Your answer should consist of every line in the records that holds "ContosoProfile".

[Items listed in a dataset]
════════
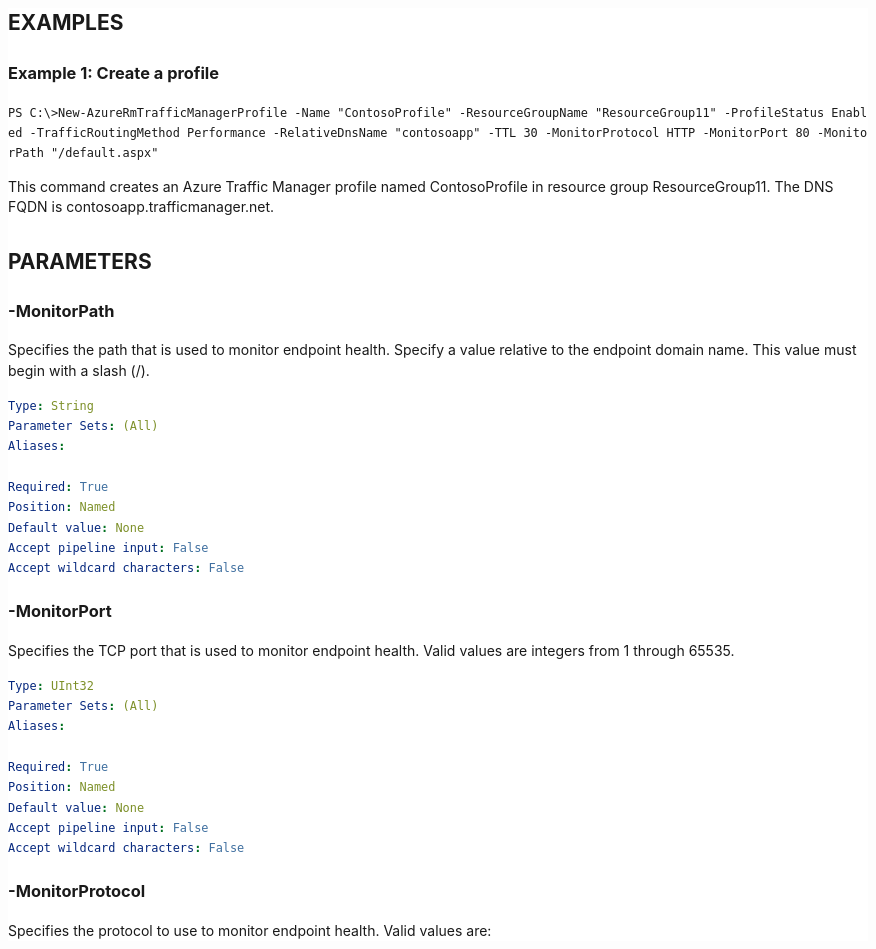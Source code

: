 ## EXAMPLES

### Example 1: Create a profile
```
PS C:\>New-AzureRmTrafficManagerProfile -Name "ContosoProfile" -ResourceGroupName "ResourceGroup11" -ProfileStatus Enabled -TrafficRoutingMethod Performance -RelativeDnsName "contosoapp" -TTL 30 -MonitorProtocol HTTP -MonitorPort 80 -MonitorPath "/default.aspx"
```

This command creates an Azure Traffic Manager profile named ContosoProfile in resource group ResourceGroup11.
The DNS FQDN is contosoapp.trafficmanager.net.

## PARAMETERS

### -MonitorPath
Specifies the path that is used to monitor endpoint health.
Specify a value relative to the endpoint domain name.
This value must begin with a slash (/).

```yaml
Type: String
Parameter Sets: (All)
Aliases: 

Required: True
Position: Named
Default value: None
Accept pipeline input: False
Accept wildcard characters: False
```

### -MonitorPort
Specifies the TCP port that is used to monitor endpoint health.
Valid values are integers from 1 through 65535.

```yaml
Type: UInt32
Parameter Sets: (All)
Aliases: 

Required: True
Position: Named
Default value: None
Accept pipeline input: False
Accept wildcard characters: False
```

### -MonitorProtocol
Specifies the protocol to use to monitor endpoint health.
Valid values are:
════════
= Worked solution =
PS C:\>New-AzureRmTrafficManagerProfile -Name "ContosoProfile" -ResourceGroupName "ResourceGroup11" -ProfileStatus Enabled -TrafficRoutingMethod Performance -RelativeDnsName "contosoapp" -TTL 30 -MonitorProtocol HTTP -MonitorPort 80 -MonitorPath "/default.aspx"
This command creates an Azure Traffic Manager profile named ContosoProfile in resource group ResourceGroup11.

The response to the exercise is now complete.